Il fulcro dell’indagine ruota attorno al programma Partner Preferiti di Booking.com e alla sua estensione Preferiti Plus. Secondo l’AGCM, le strutture che aderiscono a questi programmi beneficerebbero di un migliore posizionamento nei risultati di ricerca della piattaforma, oltre a elementi grafici di maggiore evidenza e claim che ne enfatizzano la qualità del servizio e la convenienza. Tuttavia, i requisiti di ammissione a tali programmi non sarebbero, a detta dell’Autorità, sufficientemente idonei a supportare i vantaggi riconosciuti a tali strutture, sollevando dubbi sulla trasparenza e correttezza delle informazioni fornite ai consumatori.
Posizionamento alterato: il ruolo delle commissioni
L’Autorità Garante della Concorrenza e del Mercato sospetta che la selezione delle strutture aderenti ai programmi Partner Preferiti avvenga perlopiù sulla base di criteri che privilegiano quelle che forniscono commissioni più elevate a Booking.com, piuttosto che sulla base delle loro reali caratteristiche qualitative o del rapporto qualità-prezzo. Questo meccanismo, se confermato, rappresenterebbe una distorsione significativa del mercato e un inganno per i consumatori, che si affidano alla piattaforma per scelte informate.
Di conseguenza, le modalità di presentazione delle strutture e i claim utilizzati da Booking.com per enfatizzarne le qualità potrebbero indurre i consumatori ad assumere decisioni commerciali basandosi su convinzioni errate.
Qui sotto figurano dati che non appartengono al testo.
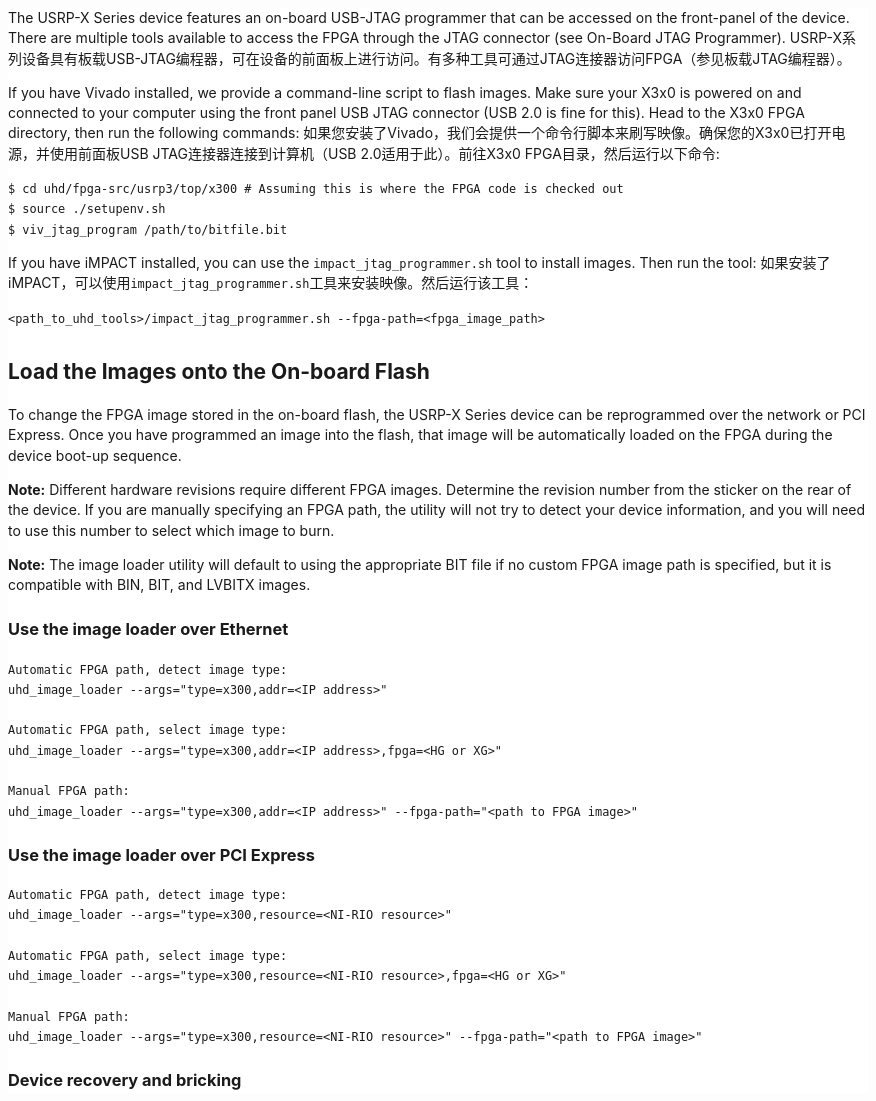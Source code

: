 The USRP-X Series device features an on-board USB-JTAG programmer that can be accessed on the front-panel of the device. There are multiple tools available to access the FPGA through the JTAG connector (see On-Board JTAG Programmer).
USRP-X系列设备具有板载USB-JTAG编程器，可在设备的前面板上进行访问。有多种工具可通过JTAG连接器访问FPGA（参见板载JTAG编程器）。

If you have Vivado installed, we provide a command-line script to flash images. Make sure your X3x0 is powered on and connected to your computer using the front panel USB JTAG connector (USB 2.0 is fine for this). Head to the X3x0 FPGA directory, then run the following commands:
如果您安装了Vivado，我们会提供一个命令行脚本来刷写映像。确保您的X3x0已打开电源，并使用前面板USB JTAG连接器连接到计算机（USB 2.0适用于此）。前往X3x0 FPGA目录，然后运行以下命令:
```
$ cd uhd/fpga-src/usrp3/top/x300 # Assuming this is where the FPGA code is checked out
$ source ./setupenv.sh
$ viv_jtag_program /path/to/bitfile.bit
```
If you have iMPACT installed, you can use the `impact_jtag_programmer.sh` tool to install images. Then run the tool:
如果安装了iMPACT，可以使用`impact_jtag_programmer.sh`工具来安装映像。然后运行该工具：
```
<path_to_uhd_tools>/impact_jtag_programmer.sh --fpga-path=<fpga_image_path>
```
## Load the Images onto the On-board Flash

To change the FPGA image stored in the on-board flash, the USRP-X Series device can be reprogrammed over the network or PCI Express. Once you have programmed an image into the flash, that image will be automatically loaded on the FPGA during the device boot-up sequence.

**Note:** Different hardware revisions require different FPGA images. Determine the revision number from the sticker on the rear of the device. If you are manually specifying an FPGA path, the utility will not try to detect your device information, and you will need to use this number to select which image to burn.

**Note:** The image loader utility will default to using the appropriate BIT file if no custom FPGA image path is specified, but it is compatible with BIN, BIT, and LVBITX images.

### Use the image loader over Ethernet
```
Automatic FPGA path, detect image type:
uhd_image_loader --args="type=x300,addr=<IP address>"

Automatic FPGA path, select image type:
uhd_image_loader --args="type=x300,addr=<IP address>,fpga=<HG or XG>"

Manual FPGA path:
uhd_image_loader --args="type=x300,addr=<IP address>" --fpga-path="<path to FPGA image>"
```
### Use the image loader over PCI Express
```
Automatic FPGA path, detect image type:
uhd_image_loader --args="type=x300,resource=<NI-RIO resource>"

Automatic FPGA path, select image type:
uhd_image_loader --args="type=x300,resource=<NI-RIO resource>,fpga=<HG or XG>"

Manual FPGA path:
uhd_image_loader --args="type=x300,resource=<NI-RIO resource>" --fpga-path="<path to FPGA image>"
```
### Device recovery and bricking
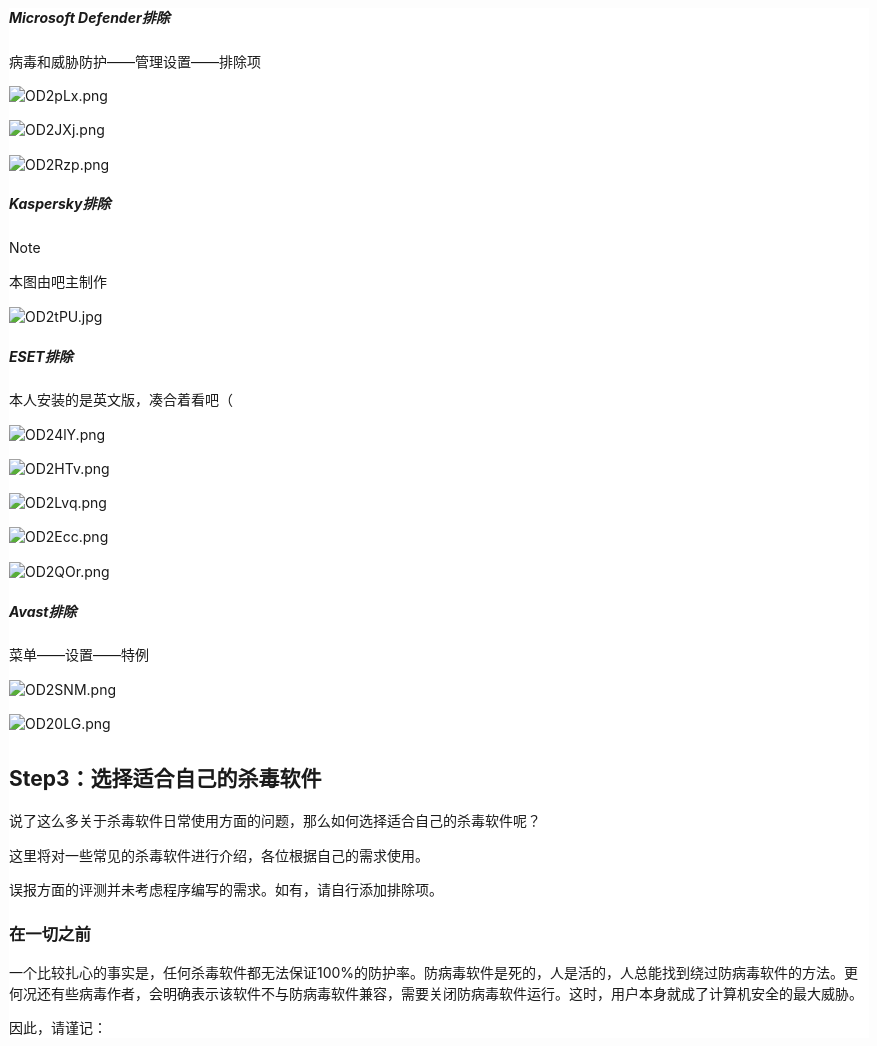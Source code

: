 ##### Microsoft Defender排除

病毒和威胁防护——管理设置——排除项

![OD2pLx.png](https://ooo.0x0.ooo/2024/10/25/OD2pLx.png)

![OD2JXj.png](https://ooo.0x0.ooo/2024/10/25/OD2JXj.png)

![OD2Rzp.png](https://ooo.0x0.ooo/2024/10/25/OD2Rzp.png)

##### Kaspersky排除

> [!note]
> 本图由吧主制作

![OD2tPU.jpg](https://ooo.0x0.ooo/2024/10/25/OD2tPU.jpg)

##### ESET排除

本人安装的是英文版，凑合着看吧（

![OD24lY.png](https://ooo.0x0.ooo/2024/10/25/OD24lY.png)

![OD2HTv.png](https://ooo.0x0.ooo/2024/10/25/OD2HTv.png)

![OD2Lvq.png](https://ooo.0x0.ooo/2024/10/25/OD2Lvq.png)

![OD2Ecc.png](https://ooo.0x0.ooo/2024/10/25/OD2Ecc.png)

![OD2QOr.png](https://ooo.0x0.ooo/2024/10/25/OD2QOr.png)

##### Avast排除

菜单——设置——特例

![OD2SNM.png](https://ooo.0x0.ooo/2024/10/25/OD2SNM.png)

![OD20LG.png](https://ooo.0x0.ooo/2024/10/25/OD20LG.png)

## Step3：选择适合自己的杀毒软件

说了这么多关于杀毒软件日常使用方面的问题，那么如何选择适合自己的杀毒软件呢？

这里将对一些常见的杀毒软件进行介绍，各位根据自己的需求使用。

误报方面的评测并未考虑程序编写的需求。如有，请自行添加排除项。

### 在一切之前

一个比较扎心的事实是，任何杀毒软件都无法保证100%的防护率。防病毒软件是死的，人是活的，人总能找到绕过防病毒软件的方法。更何况还有些病毒作者，会明确表示该软件不与防病毒软件兼容，需要关闭防病毒软件运行。这时，用户本身就成了计算机安全的最大威胁。

因此，请谨记：
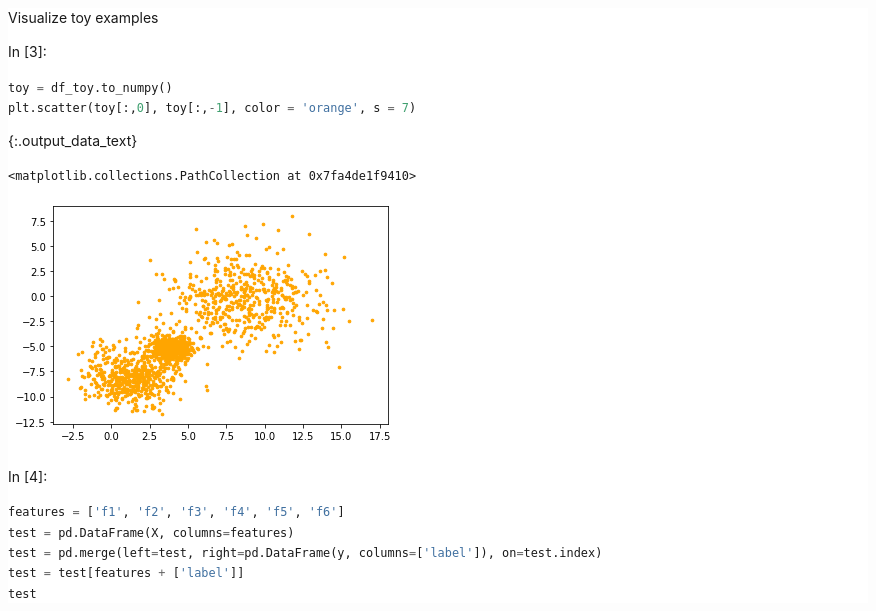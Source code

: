 

Visualize toy examples

<div class="prompt input_prompt">
In&nbsp;[3]:
</div>

<div class="input_area" markdown="1">

```python
toy = df_toy.to_numpy()
plt.scatter(toy[:,0], toy[:,-1], color = 'orange', s = 7)
```

</div>




{:.output_data_text}

```
<matplotlib.collections.PathCollection at 0x7fa4de1f9410>
```




![png](/assets/images/UnsupervisedClustering_files/UnsupervisedClustering_5_1.png)


<div class="prompt input_prompt">
In&nbsp;[4]:
</div>

<div class="input_area" markdown="1">

```python
features = ['f1', 'f2', 'f3', 'f4', 'f5', 'f6']
test = pd.DataFrame(X, columns=features)
test = pd.merge(left=test, right=pd.DataFrame(y, columns=['label']), on=test.index)
test = test[features + ['label']]
test
```

</div>

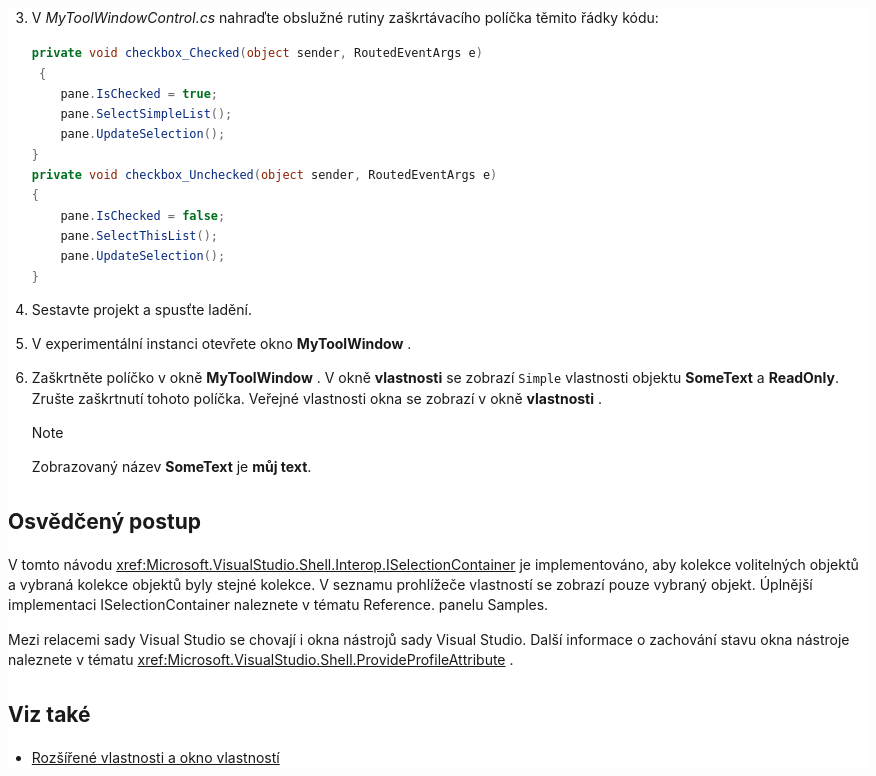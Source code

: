 3. V *MyToolWindowControl.cs* nahraďte obslužné rutiny zaškrtávacího políčka těmito řádky kódu:

    ```csharp
    private void checkbox_Checked(object sender, RoutedEventArgs e)
     {
        pane.IsChecked = true;
        pane.SelectSimpleList();
        pane.UpdateSelection();
    }
    private void checkbox_Unchecked(object sender, RoutedEventArgs e)
    {
        pane.IsChecked = false;
        pane.SelectThisList();
        pane.UpdateSelection();
    }
    ```

4. Sestavte projekt a spusťte ladění.

5. V experimentální instanci otevřete okno **MyToolWindow** .

6. Zaškrtněte políčko v okně **MyToolWindow** . V okně **vlastnosti** se zobrazí `Simple` vlastnosti objektu **SomeText** a **ReadOnly**. Zrušte zaškrtnutí tohoto políčka. Veřejné vlastnosti okna se zobrazí v okně **vlastnosti** .

    > [!NOTE]
    > Zobrazovaný název **SomeText** je **můj text**.

## <a name="best-practice"></a>Osvědčený postup

V tomto návodu <xref:Microsoft.VisualStudio.Shell.Interop.ISelectionContainer> je implementováno, aby kolekce volitelných objektů a vybraná kolekce objektů byly stejné kolekce. V seznamu prohlížeče vlastností se zobrazí pouze vybraný objekt. Úplnější implementaci ISelectionContainer naleznete v tématu Reference. panelu Samples.

Mezi relacemi sady Visual Studio se chovají i okna nástrojů sady Visual Studio. Další informace o zachování stavu okna nástroje naleznete v tématu <xref:Microsoft.VisualStudio.Shell.ProvideProfileAttribute> .

## <a name="see-also"></a>Viz také

- [Rozšířené vlastnosti a okno vlastností](../extensibility/extending-properties-and-the-property-window.md)
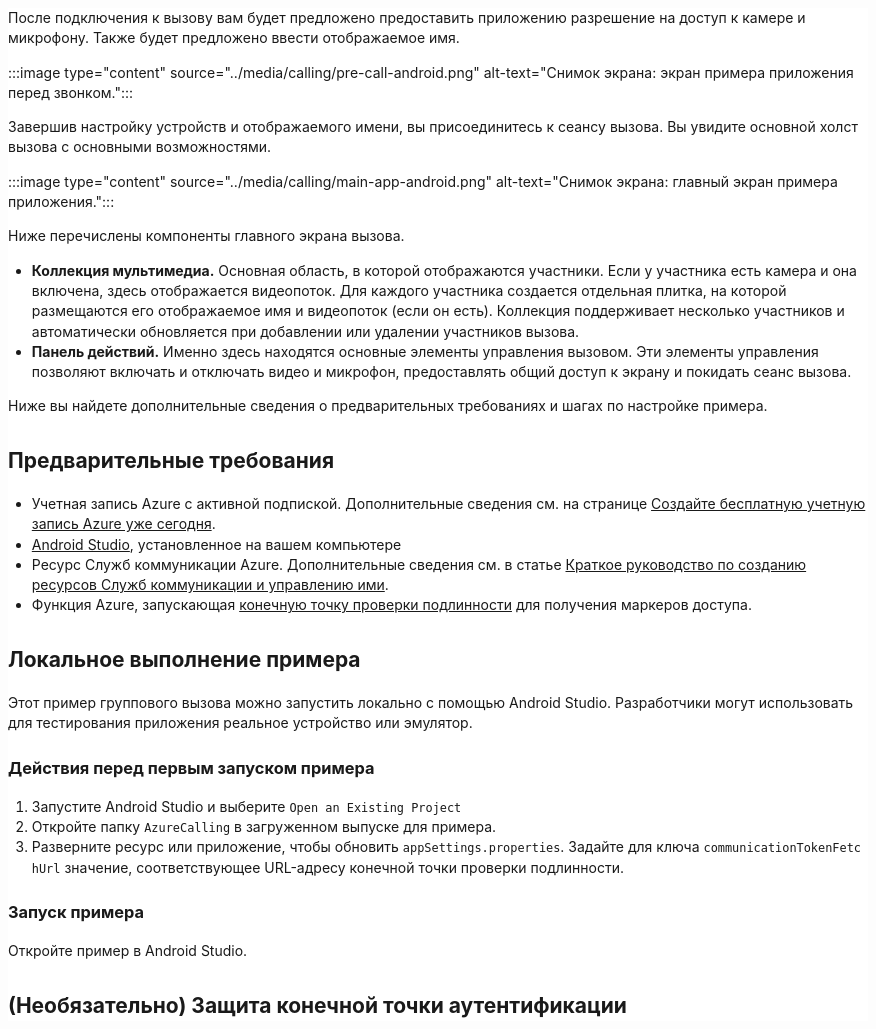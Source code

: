 После подключения к вызову вам будет предложено предоставить приложению разрешение на доступ к камере и микрофону. Также будет предложено ввести отображаемое имя.

:::image type="content" source="../media/calling/pre-call-android.png" alt-text="Снимок экрана: экран примера приложения перед звонком.":::

Завершив настройку устройств и отображаемого имени, вы присоединитесь к сеансу вызова. Вы увидите основной холст вызова с основными возможностями.

:::image type="content" source="../media/calling/main-app-android.png" alt-text="Снимок экрана: главный экран примера приложения.":::

Ниже перечислены компоненты главного экрана вызова.

- **Коллекция мультимедиа.** Основная область, в которой отображаются участники. Если у участника есть камера и она включена, здесь отображается видеопоток. Для каждого участника создается отдельная плитка, на которой размещаются его отображаемое имя и видеопоток (если он есть). Коллекция поддерживает несколько участников и автоматически обновляется при добавлении или удалении участников вызова.
- **Панель действий.** Именно здесь находятся основные элементы управления вызовом. Эти элементы управления позволяют включать и отключать видео и микрофон, предоставлять общий доступ к экрану и покидать сеанс вызова.

Ниже вы найдете дополнительные сведения о предварительных требованиях и шагах по настройке примера.

## <a name="prerequisites"></a>Предварительные требования

- Учетная запись Azure с активной подпиской. Дополнительные сведения см. на странице [Создайте бесплатную учетную запись Azure уже сегодня](https://azure.microsoft.com/free/?WT.mc_id=A261C142F).
- [Android Studio](https://developer.android.com/studio), установленное на вашем компьютере
- Ресурс Служб коммуникации Azure. Дополнительные сведения см. в статье [Краткое руководство по созданию ресурсов Служб коммуникации и управлению ими](../../quickstarts/create-communication-resource.md).
- Функция Azure, запускающая [конечную точку проверки подлинности](../../tutorials/trusted-service-tutorial.md) для получения маркеров доступа.

## <a name="running-sample-locally"></a>Локальное выполнение примера

Этот пример группового вызова можно запустить локально с помощью Android Studio. Разработчики могут использовать для тестирования приложения реальное устройство или эмулятор.

### <a name="before-running-the-sample-for-the-first-time"></a>Действия перед первым запуском примера

1. Запустите Android Studio и выберите `Open an Existing Project`
2. Откройте папку `AzureCalling` в загруженном выпуске для примера.
3. Разверните ресурс или приложение, чтобы обновить `appSettings.properties`. Задайте для ключа `communicationTokenFetchUrl` значение, соответствующее URL-адресу конечной точки проверки подлинности.

### <a name="run-sample"></a>Запуск примера

Откройте пример в Android Studio.

## <a name="optional-securing-an-authentication-endpoint"></a>(Необязательно) Защита конечной точки аутентификации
Il rischio è che i viaggiatori credano, erroneamente, che le strutture evidenziate siano, a parità di caratteristiche, intrinsecamente migliori in termini di rapporto qualità-prezzo rispetto a quelle non aderenti ai programmi. Questo potrebbe spingere i consumatori a selezionare strutture che, in media, sono più costose, influenzando negativamente il loro potere d’acquisto e la libertà di scelta.